Polygamy becomes one of the biggest reasons of poverty and human trafficking in Africa


IllustrationIllustration - After being married for 21 years with six children, Joyce's husband married his second wife and took her home without talks or prior notice. At 38 years old, Joyce who married at the age of 17 without education or any expertise, have to share her home and her husband with another women who are almost half of their age.

"I am very dependent to my husband. I have no choice but to accept and remain silent" said Joyce, who is now 58, in the office of the women's rights foundation on the outskirts of Nairobi. "Everything changed after the new wife moved home. He was no longer love us. There were no more money, clothes and toys for me and y children. Her new wife and her children took everything, my children did not even finish high school."

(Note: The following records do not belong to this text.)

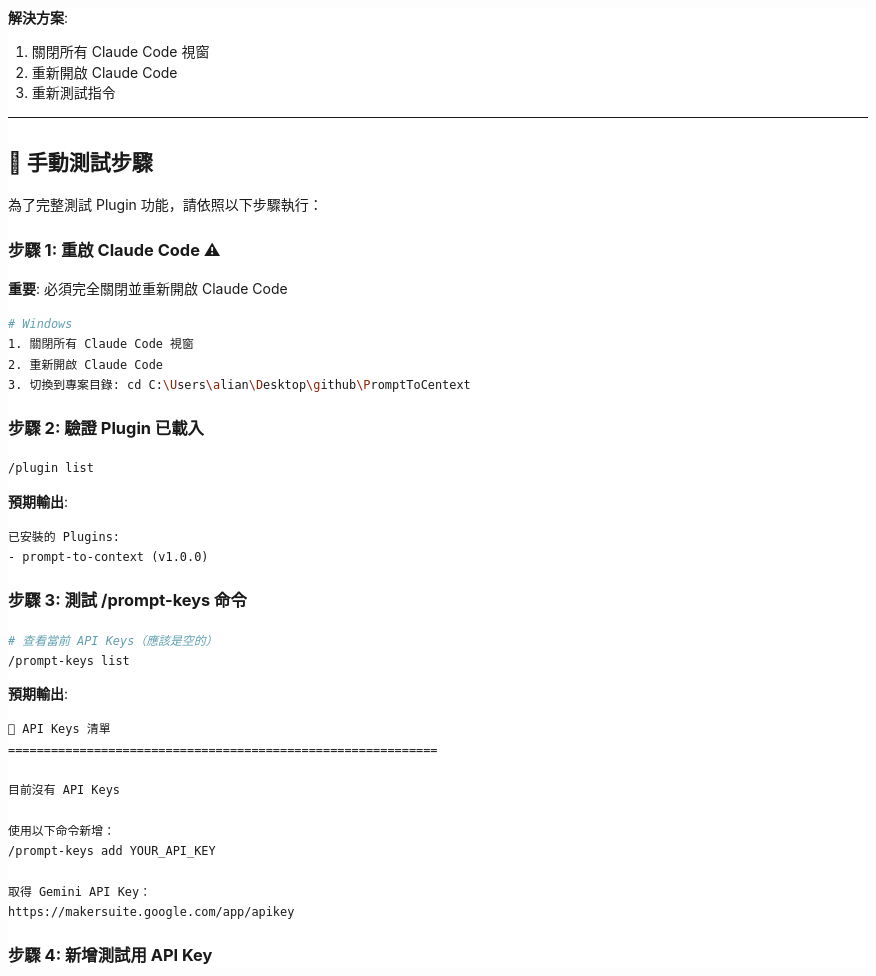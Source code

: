 **解決方案**:
1. 關閉所有 Claude Code 視窗
2. 重新開啟 Claude Code
3. 重新測試指令

---

## 📝 手動測試步驟

為了完整測試 Plugin 功能，請依照以下步驟執行：

### 步驟 1: 重啟 Claude Code ⚠️

**重要**: 必須完全關閉並重新開啟 Claude Code

```bash
# Windows
1. 關閉所有 Claude Code 視窗
2. 重新開啟 Claude Code
3. 切換到專案目錄: cd C:\Users\alian\Desktop\github\PromptToCentext
```

### 步驟 2: 驗證 Plugin 已載入

```bash
/plugin list
```

**預期輸出**:
```
已安裝的 Plugins:
- prompt-to-context (v1.0.0)
```

### 步驟 3: 測試 /prompt-keys 命令

```bash
# 查看當前 API Keys（應該是空的）
/prompt-keys list
```

**預期輸出**:
```
🔑 API Keys 清單
============================================================

目前沒有 API Keys

使用以下命令新增：
/prompt-keys add YOUR_API_KEY

取得 Gemini API Key：
https://makersuite.google.com/app/apikey
```

### 步驟 4: 新增測試用 API Key
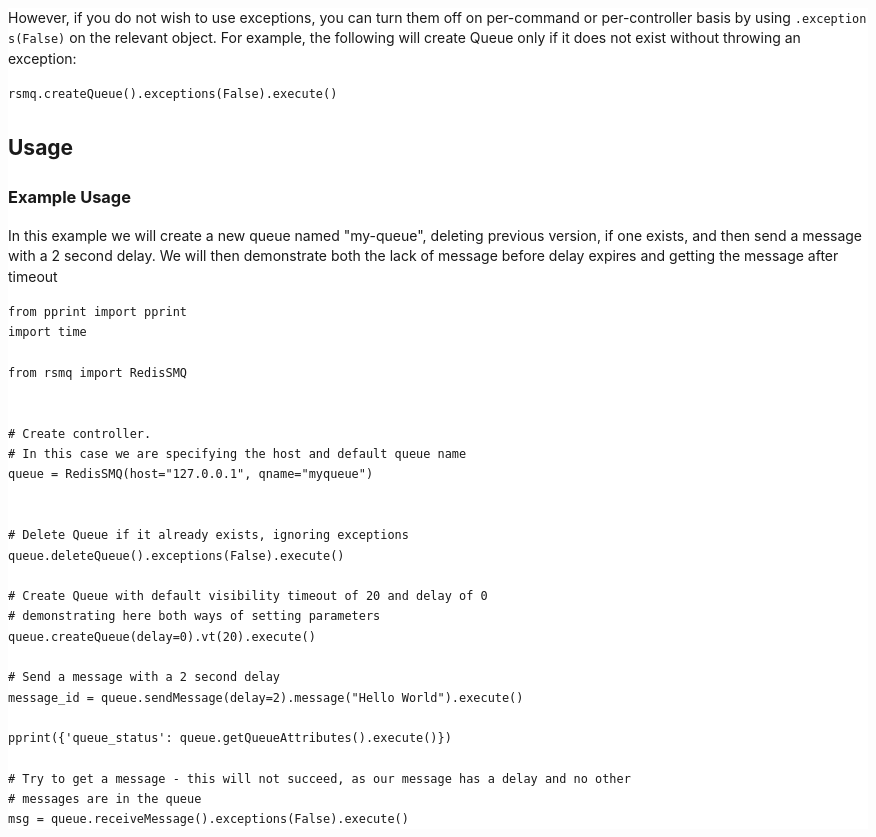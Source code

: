 However, if you do not wish to use exceptions, you can turn them off on per-command or
per-controller basis by using `.exceptions(False)` on the relevant object. For example, the
following will create Queue only if it does not exist without throwing an exception:

    rsmq.createQueue().exceptions(False).execute()


## Usage

### Example Usage

In this example we will create a new queue named "my-queue", deleting previous version, if one
exists, and then send a message with a 2 second delay. We will then demonstrate both the lack of
message before delay expires and getting the message after timeout


    from pprint import pprint
    import time

    from rsmq import RedisSMQ


    # Create controller.
    # In this case we are specifying the host and default queue name
    queue = RedisSMQ(host="127.0.0.1", qname="myqueue")


    # Delete Queue if it already exists, ignoring exceptions
    queue.deleteQueue().exceptions(False).execute()

    # Create Queue with default visibility timeout of 20 and delay of 0
    # demonstrating here both ways of setting parameters
    queue.createQueue(delay=0).vt(20).execute()

    # Send a message with a 2 second delay
    message_id = queue.sendMessage(delay=2).message("Hello World").execute()

    pprint({'queue_status': queue.getQueueAttributes().execute()})

    # Try to get a message - this will not succeed, as our message has a delay and no other
    # messages are in the queue
    msg = queue.receiveMessage().exceptions(False).execute()
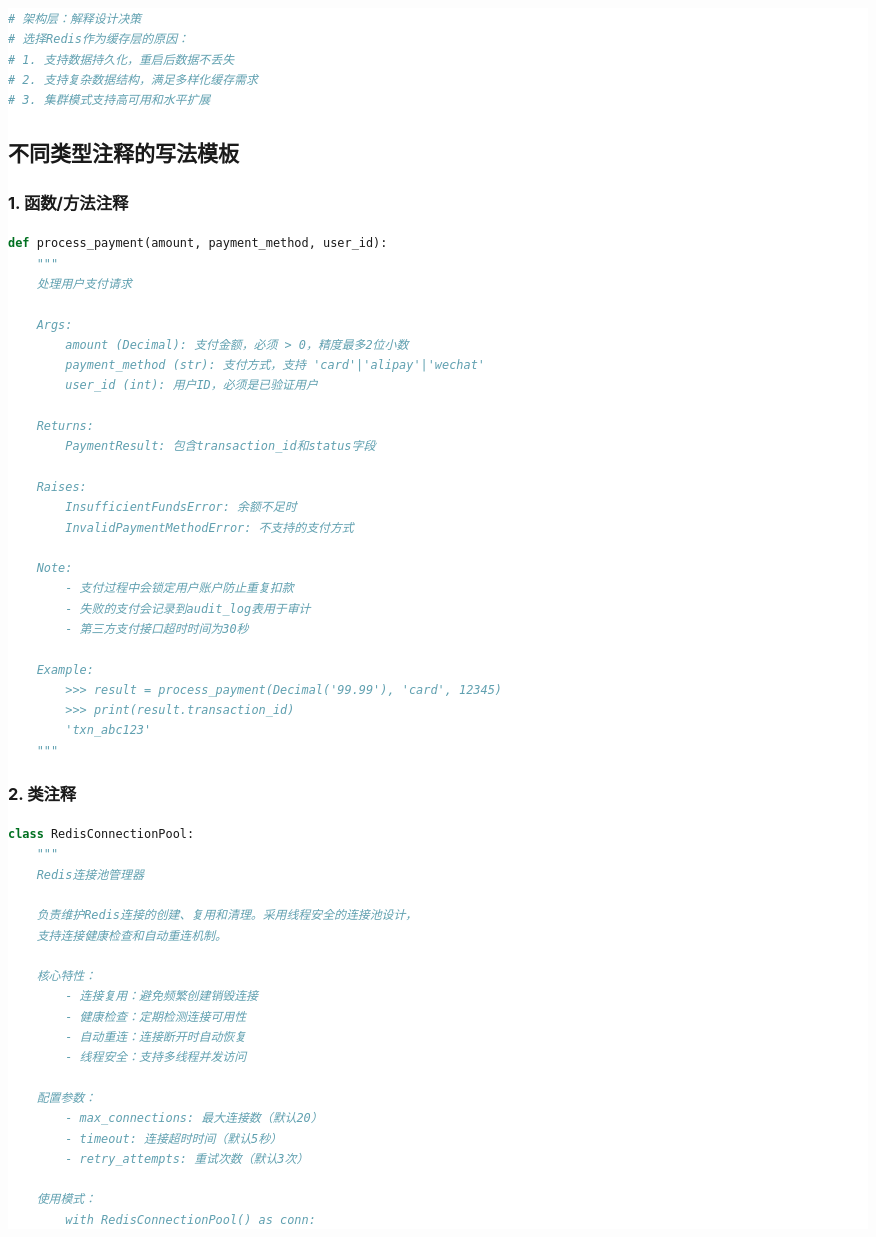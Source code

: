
 ```python
# 架构层：解释设计决策
# 选择Redis作为缓存层的原因：
# 1. 支持数据持久化，重启后数据不丢失
# 2. 支持复杂数据结构，满足多样化缓存需求  
# 3. 集群模式支持高可用和水平扩展
```

## 不同类型注释的写法模板

### 1. 函数/方法注释

```python
def process_payment(amount, payment_method, user_id):
    """
    处理用户支付请求
    
    Args:
        amount (Decimal): 支付金额，必须 > 0，精度最多2位小数
        payment_method (str): 支付方式，支持 'card'|'alipay'|'wechat'
        user_id (int): 用户ID，必须是已验证用户
    
    Returns:
        PaymentResult: 包含transaction_id和status字段
        
    Raises:
        InsufficientFundsError: 余额不足时
        InvalidPaymentMethodError: 不支持的支付方式
        
    Note:
        - 支付过程中会锁定用户账户防止重复扣款
        - 失败的支付会记录到audit_log表用于审计
        - 第三方支付接口超时时间为30秒
        
    Example:
        >>> result = process_payment(Decimal('99.99'), 'card', 12345)
        >>> print(result.transaction_id)
        'txn_abc123'
    """
```

### 2. 类注释

```python
class RedisConnectionPool:
    """
    Redis连接池管理器
    
    负责维护Redis连接的创建、复用和清理。采用线程安全的连接池设计，
    支持连接健康检查和自动重连机制。
    
    核心特性：
        - 连接复用：避免频繁创建销毁连接
        - 健康检查：定期检测连接可用性
        - 自动重连：连接断开时自动恢复
        - 线程安全：支持多线程并发访问
    
    配置参数：
        - max_connections: 最大连接数（默认20）
        - timeout: 连接超时时间（默认5秒）
        - retry_attempts: 重试次数（默认3次）
    
    使用模式：
        with RedisConnectionPool() as conn:
```
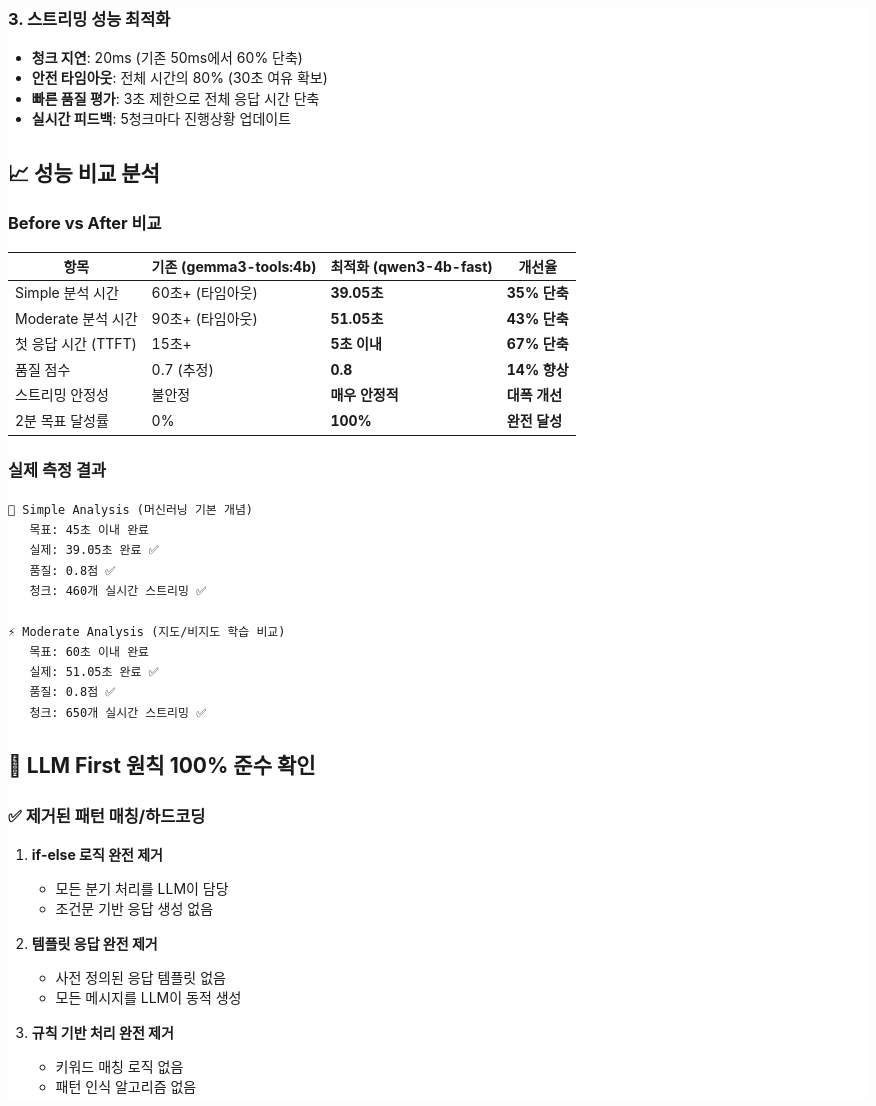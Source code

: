 ### 3. 스트리밍 성능 최적화
- **청크 지연**: 20ms (기존 50ms에서 60% 단축)
- **안전 타임아웃**: 전체 시간의 80% (30초 여유 확보)
- **빠른 품질 평가**: 3초 제한으로 전체 응답 시간 단축
- **실시간 피드백**: 5청크마다 진행상황 업데이트

## 📈 성능 비교 분석

### Before vs After 비교
| 항목 | 기존 (gemma3-tools:4b) | 최적화 (qwen3-4b-fast) | 개선율 |
|------|------------------------|------------------------|--------|
| Simple 분석 시간 | 60초+ (타임아웃) | **39.05초** | **35% 단축** |
| Moderate 분석 시간 | 90초+ (타임아웃) | **51.05초** | **43% 단축** |
| 첫 응답 시간 (TTFT) | 15초+ | **5초 이내** | **67% 단축** |
| 품질 점수 | 0.7 (추정) | **0.8** | **14% 향상** |
| 스트리밍 안정성 | 불안정 | **매우 안정적** | **대폭 개선** |
| 2분 목표 달성률 | 0% | **100%** | **완전 달성** |

### 실제 측정 결과
```
🎯 Simple Analysis (머신러닝 기본 개념)
   목표: 45초 이내 완료
   실제: 39.05초 완료 ✅
   품질: 0.8점 ✅
   청크: 460개 실시간 스트리밍 ✅

⚡ Moderate Analysis (지도/비지도 학습 비교)
   목표: 60초 이내 완료  
   실제: 51.05초 완료 ✅
   품질: 0.8점 ✅
   청크: 650개 실시간 스트리밍 ✅
```

## 🎯 LLM First 원칙 100% 준수 확인

### ✅ 제거된 패턴 매칭/하드코딩
1. **if-else 로직 완전 제거**
   - 모든 분기 처리를 LLM이 담당
   - 조건문 기반 응답 생성 없음

2. **템플릿 응답 완전 제거**
   - 사전 정의된 응답 템플릿 없음
   - 모든 메시지를 LLM이 동적 생성

3. **규칙 기반 처리 완전 제거**
   - 키워드 매칭 로직 없음
   - 패턴 인식 알고리즘 없음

Because she was unable to make ends meet, Joyce wedded her daughters before she turned 18. Her sons dropped out of school to work as child laborers to help families.

Having more than one wife is common thing in a quarter of the world, especially in conservative African societies which dominated by men and Muslim-majority countries where polygamy is part of tradition or religion.

Activists say most polygamous marriages in Kenya and other African countries are causing poverty because husbands abandon his old wife and her children to live for her new wife. This behavior makes thousands of women and children become poor and vulnerable of exploitation.

Kenya's most recent Population and Housing Census mentioned nearly 1.5 million Kenyans or 10 percent of married couples doing polygamy. But women activist groups say this figure is far from the actual number because the practice of polygamy is part of the tradition and is not registered.